**TASK DATA:**
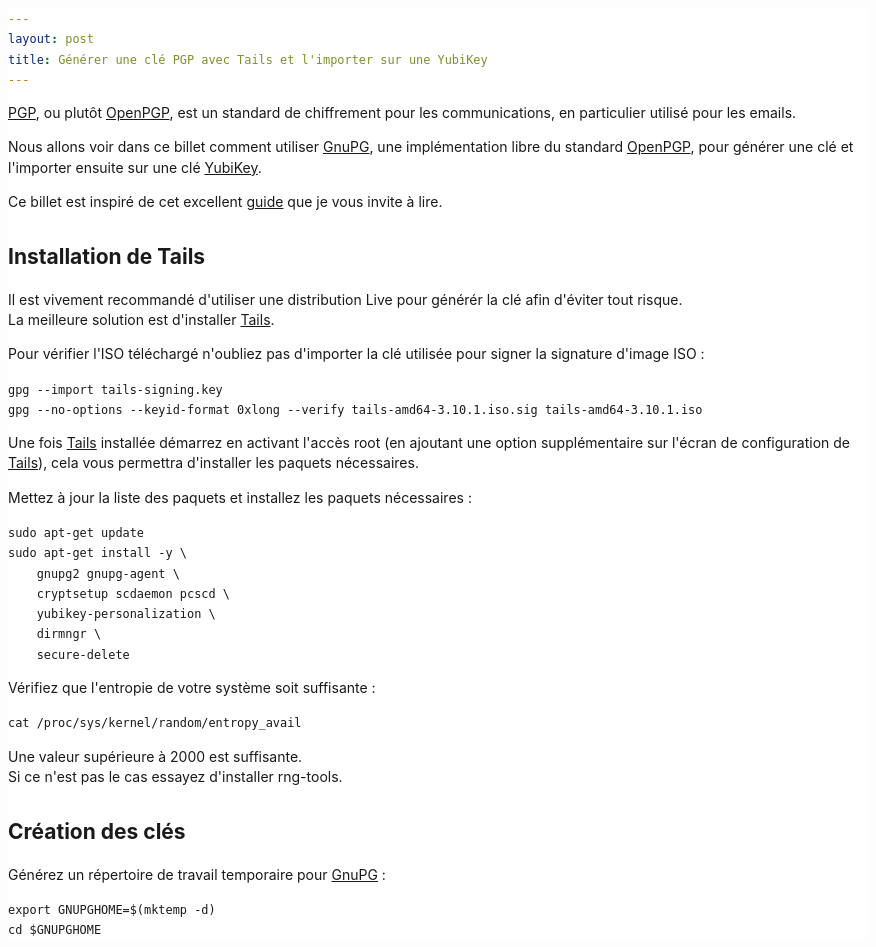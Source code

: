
 ```yaml
---
layout: post
title: Générer une clé PGP avec Tails et l'importer sur une YubiKey
---
```


[PGP], ou plutôt [OpenPGP], est un standard de chiffrement pour les communications, en particulier utilisé pour les emails.

Nous allons voir dans ce billet comment utiliser [GnuPG], une implémentation libre du standard [OpenPGP], pour générer 
une clé et l'importer ensuite sur une clé [YubiKey].

Ce billet est inspiré de cet excellent [guide](https://github.com/drduh/YubiKey-Guide) que je vous invite à lire.

## Installation de Tails

Il est vivement recommandé d'utiliser une distribution Live pour générér la clé afin d'éviter tout risque.  
La meilleure solution est d'installer [Tails].

Pour vérifier l'ISO téléchargé n'oubliez pas d'importer la clé utilisée pour signer la signature d'image ISO :

    gpg --import tails-signing.key
    gpg --no-options --keyid-format 0xlong --verify tails-amd64-3.10.1.iso.sig tails-amd64-3.10.1.iso

Une fois [Tails] installée démarrez en activant l'accès root (en ajoutant une option supplémentaire sur l'écran de 
configuration de [Tails]), cela vous permettra d'installer les paquets nécessaires.

Mettez à jour la liste des paquets et installez les paquets nécessaires :

    sudo apt-get update
    sudo apt-get install -y \
        gnupg2 gnupg-agent \
        cryptsetup scdaemon pcscd \
        yubikey-personalization \
        dirmngr \
        secure-delete

Vérifiez que l'entropie de votre système soit suffisante :

    cat /proc/sys/kernel/random/entropy_avail

Une valeur supérieure à 2000 est suffisante.  
Si ce n'est pas le cas essayez d'installer rng-tools.

## Création des clés

Générez un répertoire de travail temporaire pour [GnuPG] :

    export GNUPGHOME=$(mktemp -d)
    cd $GNUPGHOME


[PGP]: https://fr.wikipedia.org/wiki/Pretty_Good_Privacy
[OpenPGP]: https://www.openpgp.org/
[GnuPG]: https://gnupg.org/
[Tails]: https://tails.boum.org/
[YubiKey]: https://www.yubico.com/
[LUKS]: [https://fr.wikipedia.org/wiki/LUKS]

**EXERCISE GOAL:** Would you print, exactly as written, every line above from the one holding "Il est vivement" through the one holding "Générez un répertoire", with both included and no other lines?

**REPLY TO THE EXERCISE:**
Il est vivement recommandé d'utiliser une distribution Live pour générér la clé afin d'éviter tout risque.  
La meilleure solution est d'installer [Tails].

Pour vérifier l'ISO téléchargé n'oubliez pas d'importer la clé utilisée pour signer la signature d'image ISO :

    gpg --import tails-signing.key
    gpg --no-options --keyid-format 0xlong --verify tails-amd64-3.10.1.iso.sig tails-amd64-3.10.1.iso

Une fois [Tails] installée démarrez en activant l'accès root (en ajoutant une option supplémentaire sur l'écran de 
configuration de [Tails]), cela vous permettra d'installer les paquets nécessaires.

Mettez à jour la liste des paquets et installez les paquets nécessaires :

    sudo apt-get update
    sudo apt-get install -y \
        gnupg2 gnupg-agent \
        cryptsetup scdaemon pcscd \
        yubikey-personalization \
        dirmngr \
        secure-delete

Vérifiez que l'entropie de votre système soit suffisante :

    cat /proc/sys/kernel/random/entropy_avail

Une valeur supérieure à 2000 est suffisante.  
Si ce n'est pas le cas essayez d'installer rng-tools.

## Création des clés

Générez un répertoire de travail temporaire pour [GnuPG] :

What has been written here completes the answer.